WHAT THE TASK ASKS: Would you restate the entries below word for word, leaving out the images?

DATA FOR THE TASK:
======
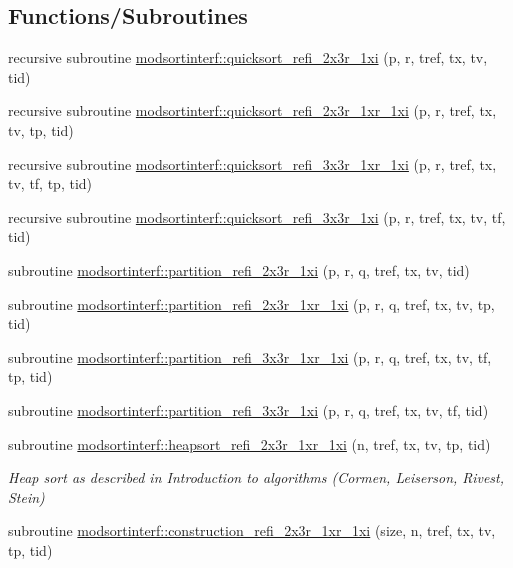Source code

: \subsection*{Functions/\+Subroutines}
\begin{DoxyCompactItemize}
\item 
recursive subroutine \hyperlink{namespacemodsortinterf_a083e6e7591f58e1473c8d0027dec8811}{modsortinterf\+::quicksort\+\_\+refi\+\_\+2x3r\+\_\+1xi} (p, r, tref, tx, tv, tid)
\item 
recursive subroutine \hyperlink{namespacemodsortinterf_a4a0d6eb151ffef0f10e55f3b4f6bbd4c}{modsortinterf\+::quicksort\+\_\+refi\+\_\+2x3r\+\_\+1xr\+\_\+1xi} (p, r, tref, tx, tv, tp, tid)
\item 
recursive subroutine \hyperlink{namespacemodsortinterf_a84b8a8187e575b463e701c9660e060ed}{modsortinterf\+::quicksort\+\_\+refi\+\_\+3x3r\+\_\+1xr\+\_\+1xi} (p, r, tref, tx, tv, tf, tp, tid)
\item 
recursive subroutine \hyperlink{namespacemodsortinterf_a4e2275566fd82541954638bda4797d5b}{modsortinterf\+::quicksort\+\_\+refi\+\_\+3x3r\+\_\+1xi} (p, r, tref, tx, tv, tf, tid)
\item 
subroutine \hyperlink{namespacemodsortinterf_aa3bf097c9f86c18f8d7b4584b966c4b3}{modsortinterf\+::partition\+\_\+refi\+\_\+2x3r\+\_\+1xi} (p, r, q, tref, tx, tv, tid)
\item 
subroutine \hyperlink{namespacemodsortinterf_afb245c76ff89ec76fd050a43eabcecd9}{modsortinterf\+::partition\+\_\+refi\+\_\+2x3r\+\_\+1xr\+\_\+1xi} (p, r, q, tref, tx, tv, tp, tid)
\item 
subroutine \hyperlink{namespacemodsortinterf_a1cc99117f29237a3a9a368981a8ccd67}{modsortinterf\+::partition\+\_\+refi\+\_\+3x3r\+\_\+1xr\+\_\+1xi} (p, r, q, tref, tx, tv, tf, tp, tid)
\item 
subroutine \hyperlink{namespacemodsortinterf_ac2c52347c0eec87e2c2e6df84257a6d9}{modsortinterf\+::partition\+\_\+refi\+\_\+3x3r\+\_\+1xi} (p, r, q, tref, tx, tv, tf, tid)
\item 
subroutine \hyperlink{namespacemodsortinterf_ada0c844a63cc8db123d38c60d4d1fb9b}{modsortinterf\+::heapsort\+\_\+refi\+\_\+2x3r\+\_\+1xr\+\_\+1xi} (n, tref, tx, tv, tp, tid)
\begin{DoxyCompactList}\small\item\em Heap sort as described in Introduction to algorithms (Cormen, Leiserson, Rivest, Stein) \end{DoxyCompactList}\item 
subroutine \hyperlink{namespacemodsortinterf_a4f6ae4d8da475aa6c30f51216d5b49f7}{modsortinterf\+::construction\+\_\+refi\+\_\+2x3r\+\_\+1xr\+\_\+1xi} (size, n, tref, tx, tv, tp, tid)

\end{DoxyCompactItemize}
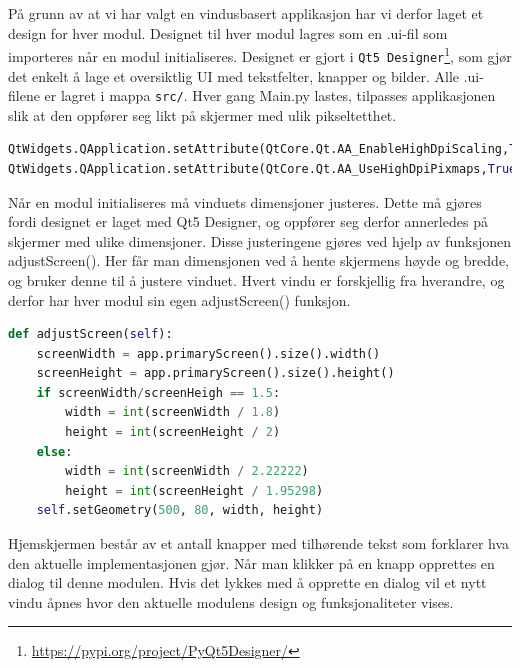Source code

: På grunn av at vi har valgt en vindusbasert applikasjon har vi derfor laget et design for hver modul. Designet til hver modul lagres som en .ui-fil som importeres når en modul initialiseres. Designet er gjort i \texttt{Qt5 Designer}\footnote{\url{https://pypi.org/project/PyQt5Designer/}}, som gjør det enkelt å lage et oversiktlig UI med tekstfelter, knapper og bilder. Alle .ui-filene er lagret i mappa \texttt{src/}. Hver gang Main.py lastes, tilpasses applikasjonen slik at den oppfører seg likt på skjermer med ulik pikseltetthet.

\begin{lstlisting}[language=Python]
QtWidgets.QApplication.setAttribute(QtCore.Qt.AA_EnableHighDpiScaling,True)
QtWidgets.QApplication.setAttribute(QtCore.Qt.AA_UseHighDpiPixmaps,True)
\end{lstlisting}

Når en modul initialiseres må vinduets dimensjoner justeres. Dette må gjøres fordi designet er laget med Qt5 Designer, og oppfører seg derfor annerledes på skjermer med ulike dimensjoner. Disse justeringene gjøres ved hjelp av funksjonen adjustScreen(). Her får man dimensjonen ved å hente skjermens høyde og bredde, og bruker denne til å justere vinduet. Hvert vindu er forskjellig fra hverandre, og derfor har hver modul sin egen adjustScreen() funksjon.

\begin{lstlisting}[language=Python]
def adjustScreen(self):
    screenWidth = app.primaryScreen().size().width()
    screenHeight = app.primaryScreen().size().height()
    if screenWidth/screenHeigh == 1.5:
        width = int(screenWidth / 1.8)
        height = int(screenHeight / 2)
    else:
        width = int(screenWidth / 2.22222)
        height = int(screenHeight / 1.95298)
    self.setGeometry(500, 80, width, height)
\end{lstlisting}
\newpage
Hjemskjermen består av et antall knapper med tilhørende tekst som forklarer hva den aktuelle implementasjonen gjør. Når man klikker på en knapp opprettes en dialog til denne modulen. Hvis det lykkes med å opprette en dialog vil et nytt vindu åpnes hvor den aktuelle modulens design og funksjonaliteter vises. 


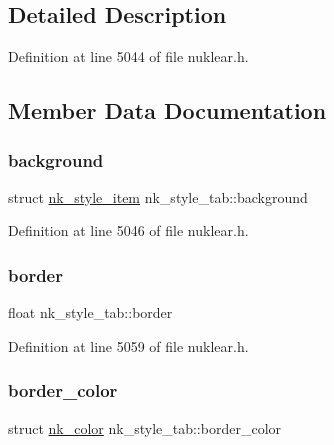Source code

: \subsection{Detailed Description}


Definition at line 5044 of file nuklear.\+h.



\subsection{Member Data Documentation}
\mbox{\label{structnk__style__tab_a9f751874249b6e1a1d35a5e87eb95bda}} 
\subsubsection{\texorpdfstring{background}{background}}
{\footnotesize\ttfamily struct \mbox{\hyperlink{structnk__style__item}{nk\+\_\+style\+\_\+item}} nk\+\_\+style\+\_\+tab\+::background}



Definition at line 5046 of file nuklear.\+h.

\mbox{\label{structnk__style__tab_a5fd25a46147bd54d7700563c2860d1e8}} 
\subsubsection{\texorpdfstring{border}{border}}
{\footnotesize\ttfamily float nk\+\_\+style\+\_\+tab\+::border}



Definition at line 5059 of file nuklear.\+h.

\mbox{\label{structnk__style__tab_ae28051d435a882753fd267fef0637903}} 
\subsubsection{\texorpdfstring{border\+\_\+color}{border\_color}}
{\footnotesize\ttfamily struct \mbox{\hyperlink{structnk__color}{nk\+\_\+color}} nk\+\_\+style\+\_\+tab\+::border\+\_\+color}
======
REPLY TO THE EXERCISE:
Source code

: \subsection*{Functions/\+Subroutines}
\begin{DoxyCompactItemize}
\item 
recursive subroutine \hyperlink{namespacemodsortinterf_a083e6e7591f58e1473c8d0027dec8811}{modsortinterf\+::quicksort\+\_\+refi\+\_\+2x3r\+\_\+1xi} (p, r, tref, tx, tv, tid)
\item 
recursive subroutine \hyperlink{namespacemodsortinterf_a4a0d6eb151ffef0f10e55f3b4f6bbd4c}{modsortinterf\+::quicksort\+\_\+refi\+\_\+2x3r\+\_\+1xr\+\_\+1xi} (p, r, tref, tx, tv, tp, tid)
\item 
recursive subroutine \hyperlink{namespacemodsortinterf_a84b8a8187e575b463e701c9660e060ed}{modsortinterf\+::quicksort\+\_\+refi\+\_\+3x3r\+\_\+1xr\+\_\+1xi} (p, r, tref, tx, tv, tf, tp, tid)
\item 
recursive subroutine \hyperlink{namespacemodsortinterf_a4e2275566fd82541954638bda4797d5b}{modsortinterf\+::quicksort\+\_\+refi\+\_\+3x3r\+\_\+1xi} (p, r, tref, tx, tv, tf, tid)
\item 
subroutine \hyperlink{namespacemodsortinterf_aa3bf097c9f86c18f8d7b4584b966c4b3}{modsortinterf\+::partition\+\_\+refi\+\_\+2x3r\+\_\+1xi} (p, r, q, tref, tx, tv, tid)
\item 
subroutine \hyperlink{namespacemodsortinterf_afb245c76ff89ec76fd050a43eabcecd9}{modsortinterf\+::partition\+\_\+refi\+\_\+2x3r\+\_\+1xr\+\_\+1xi} (p, r, q, tref, tx, tv, tp, tid)
\item 
subroutine \hyperlink{namespacemodsortinterf_a1cc99117f29237a3a9a368981a8ccd67}{modsortinterf\+::partition\+\_\+refi\+\_\+3x3r\+\_\+1xr\+\_\+1xi} (p, r, q, tref, tx, tv, tf, tp, tid)
\item 
subroutine \hyperlink{namespacemodsortinterf_ac2c52347c0eec87e2c2e6df84257a6d9}{modsortinterf\+::partition\+\_\+refi\+\_\+3x3r\+\_\+1xi} (p, r, q, tref, tx, tv, tf, tid)
\item 
subroutine \hyperlink{namespacemodsortinterf_ada0c844a63cc8db123d38c60d4d1fb9b}{modsortinterf\+::heapsort\+\_\+refi\+\_\+2x3r\+\_\+1xr\+\_\+1xi} (n, tref, tx, tv, tp, tid)
\begin{DoxyCompactList}\small\item\em Heap sort as described in Introduction to algorithms (Cormen, Leiserson, Rivest, Stein) \end{DoxyCompactList}\item 
subroutine \hyperlink{namespacemodsortinterf_a4f6ae4d8da475aa6c30f51216d5b49f7}{modsortinterf\+::construction\+\_\+refi\+\_\+2x3r\+\_\+1xr\+\_\+1xi} (size, n, tref, tx, tv, tp, tid)

\end{DoxyCompactItemize}
Source code

: På grunn av at vi har valgt en vindusbasert applikasjon har vi derfor laget et design for hver modul. Designet til hver modul lagres som en .ui-fil som importeres når en modul initialiseres. Designet er gjort i \texttt{Qt5 Designer}\footnote{\url{https://pypi.org/project/PyQt5Designer/}}, som gjør det enkelt å lage et oversiktlig UI med tekstfelter, knapper og bilder. Alle .ui-filene er lagret i mappa \texttt{src/}. Hver gang Main.py lastes, tilpasses applikasjonen slik at den oppfører seg likt på skjermer med ulik pikseltetthet.

\begin{lstlisting}[language=Python]
QtWidgets.QApplication.setAttribute(QtCore.Qt.AA_EnableHighDpiScaling,True)
QtWidgets.QApplication.setAttribute(QtCore.Qt.AA_UseHighDpiPixmaps,True)
\end{lstlisting}

Når en modul initialiseres må vinduets dimensjoner justeres. Dette må gjøres fordi designet er laget med Qt5 Designer, og oppfører seg derfor annerledes på skjermer med ulike dimensjoner. Disse justeringene gjøres ved hjelp av funksjonen adjustScreen(). Her får man dimensjonen ved å hente skjermens høyde og bredde, og bruker denne til å justere vinduet. Hvert vindu er forskjellig fra hverandre, og derfor har hver modul sin egen adjustScreen() funksjon.

\begin{lstlisting}[language=Python]
def adjustScreen(self):
    screenWidth = app.primaryScreen().size().width()
    screenHeight = app.primaryScreen().size().height()
    if screenWidth/screenHeigh == 1.5:
        width = int(screenWidth / 1.8)
        height = int(screenHeight / 2)
    else:
        width = int(screenWidth / 2.22222)
        height = int(screenHeight / 1.95298)
    self.setGeometry(500, 80, width, height)
\end{lstlisting}
\newpage
Hjemskjermen består av et antall knapper med tilhørende tekst som forklarer hva den aktuelle implementasjonen gjør. Når man klikker på en knapp opprettes en dialog til denne modulen. Hvis det lykkes med å opprette en dialog vil et nytt vindu åpnes hvor den aktuelle modulens design og funksjonaliteter vises. 


Source code

: \subsection{Detailed Description}


Definition at line 5044 of file nuklear.\+h.



\subsection{Member Data Documentation}
\mbox{\label{structnk__style__tab_a9f751874249b6e1a1d35a5e87eb95bda}} 
\subsubsection{\texorpdfstring{background}{background}}
{\footnotesize\ttfamily struct \mbox{\hyperlink{structnk__style__item}{nk\+\_\+style\+\_\+item}} nk\+\_\+style\+\_\+tab\+::background}



Definition at line 5046 of file nuklear.\+h.

\mbox{\label{structnk__style__tab_a5fd25a46147bd54d7700563c2860d1e8}} 
\subsubsection{\texorpdfstring{border}{border}}
{\footnotesize\ttfamily float nk\+\_\+style\+\_\+tab\+::border}



Definition at line 5059 of file nuklear.\+h.

\mbox{\label{structnk__style__tab_ae28051d435a882753fd267fef0637903}} 
\subsubsection{\texorpdfstring{border\+\_\+color}{border\_color}}
{\footnotesize\ttfamily struct \mbox{\hyperlink{structnk__color}{nk\+\_\+color}} nk\+\_\+style\+\_\+tab\+::border\+\_\+color}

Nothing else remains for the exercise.